Return verbatim the line containing "- date_published: 2024-06-30T00:00:00+00:00" together with all lines that follow it in the records, and no other material.

**THE DATA**
↓

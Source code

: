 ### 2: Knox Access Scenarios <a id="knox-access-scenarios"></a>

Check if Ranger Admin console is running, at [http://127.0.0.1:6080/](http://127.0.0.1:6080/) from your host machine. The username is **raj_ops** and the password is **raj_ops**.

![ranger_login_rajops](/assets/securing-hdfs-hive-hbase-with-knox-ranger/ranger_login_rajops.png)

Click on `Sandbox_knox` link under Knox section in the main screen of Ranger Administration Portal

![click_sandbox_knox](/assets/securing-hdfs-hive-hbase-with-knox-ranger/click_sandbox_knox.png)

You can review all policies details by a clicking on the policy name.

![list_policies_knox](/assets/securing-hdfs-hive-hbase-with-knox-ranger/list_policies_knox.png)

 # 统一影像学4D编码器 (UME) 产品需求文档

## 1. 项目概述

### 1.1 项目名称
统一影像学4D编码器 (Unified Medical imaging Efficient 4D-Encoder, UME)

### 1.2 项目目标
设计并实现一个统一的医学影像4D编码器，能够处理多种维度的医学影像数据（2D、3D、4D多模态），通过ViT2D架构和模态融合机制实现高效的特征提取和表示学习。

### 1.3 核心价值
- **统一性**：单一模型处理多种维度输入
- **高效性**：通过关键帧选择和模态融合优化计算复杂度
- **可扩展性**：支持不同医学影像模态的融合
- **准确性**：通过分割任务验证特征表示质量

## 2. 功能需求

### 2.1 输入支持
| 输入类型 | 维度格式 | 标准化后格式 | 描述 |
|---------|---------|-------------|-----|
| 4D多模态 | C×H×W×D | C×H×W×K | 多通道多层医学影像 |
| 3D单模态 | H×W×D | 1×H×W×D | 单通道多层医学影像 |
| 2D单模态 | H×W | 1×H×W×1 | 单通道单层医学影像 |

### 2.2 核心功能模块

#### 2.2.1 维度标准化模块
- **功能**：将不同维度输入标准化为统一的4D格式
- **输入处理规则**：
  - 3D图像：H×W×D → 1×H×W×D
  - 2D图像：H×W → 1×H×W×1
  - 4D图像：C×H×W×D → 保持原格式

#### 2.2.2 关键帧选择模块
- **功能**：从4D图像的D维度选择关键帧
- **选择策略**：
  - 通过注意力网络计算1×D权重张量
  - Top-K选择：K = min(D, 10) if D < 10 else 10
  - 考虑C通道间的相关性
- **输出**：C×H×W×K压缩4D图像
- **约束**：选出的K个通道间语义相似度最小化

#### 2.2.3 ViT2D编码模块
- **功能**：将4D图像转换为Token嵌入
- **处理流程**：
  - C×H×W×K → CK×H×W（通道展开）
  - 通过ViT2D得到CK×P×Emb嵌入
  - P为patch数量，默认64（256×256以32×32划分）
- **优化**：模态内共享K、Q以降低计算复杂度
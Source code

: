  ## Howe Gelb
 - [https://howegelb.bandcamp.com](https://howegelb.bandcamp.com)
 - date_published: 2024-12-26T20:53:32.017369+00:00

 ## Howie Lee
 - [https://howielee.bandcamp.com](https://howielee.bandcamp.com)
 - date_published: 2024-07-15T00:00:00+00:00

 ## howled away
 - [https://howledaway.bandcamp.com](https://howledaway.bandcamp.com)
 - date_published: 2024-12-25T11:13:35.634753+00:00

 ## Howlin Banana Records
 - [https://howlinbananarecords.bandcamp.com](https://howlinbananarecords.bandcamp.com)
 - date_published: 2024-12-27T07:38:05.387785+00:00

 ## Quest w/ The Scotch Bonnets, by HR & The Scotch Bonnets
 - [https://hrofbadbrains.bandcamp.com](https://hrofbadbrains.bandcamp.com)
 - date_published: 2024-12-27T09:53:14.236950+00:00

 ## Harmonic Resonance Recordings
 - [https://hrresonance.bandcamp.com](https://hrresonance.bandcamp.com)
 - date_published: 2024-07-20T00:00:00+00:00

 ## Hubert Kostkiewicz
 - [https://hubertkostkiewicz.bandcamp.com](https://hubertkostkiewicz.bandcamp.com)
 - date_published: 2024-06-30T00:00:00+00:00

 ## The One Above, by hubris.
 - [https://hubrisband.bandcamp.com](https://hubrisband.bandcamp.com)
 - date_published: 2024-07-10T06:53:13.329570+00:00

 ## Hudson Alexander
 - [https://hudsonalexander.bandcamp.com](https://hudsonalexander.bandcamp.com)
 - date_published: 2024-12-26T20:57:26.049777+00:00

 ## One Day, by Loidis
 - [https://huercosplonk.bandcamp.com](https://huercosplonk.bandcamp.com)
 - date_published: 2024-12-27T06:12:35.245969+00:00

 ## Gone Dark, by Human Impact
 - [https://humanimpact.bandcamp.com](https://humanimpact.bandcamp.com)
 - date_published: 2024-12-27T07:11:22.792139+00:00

↑

**TASK RESPONSE**
 - date_published: 2024-06-30T00:00:00+00:00

 ## The One Above, by hubris.
 - [https://hubrisband.bandcamp.com](https://hubrisband.bandcamp.com)
 - date_published: 2024-07-10T06:53:13.329570+00:00

 ## Hudson Alexander
 - [https://hudsonalexander.bandcamp.com](https://hudsonalexander.bandcamp.com)
 - date_published: 2024-12-26T20:57:26.049777+00:00

 ## One Day, by Loidis
 - [https://huercosplonk.bandcamp.com](https://huercosplonk.bandcamp.com)
 - date_published: 2024-12-27T06:12:35.245969+00:00

 ## Gone Dark, by Human Impact
 - [https://humanimpact.bandcamp.com](https://humanimpact.bandcamp.com)
 - date_published: 2024-12-27T07:11:22.792139+00:00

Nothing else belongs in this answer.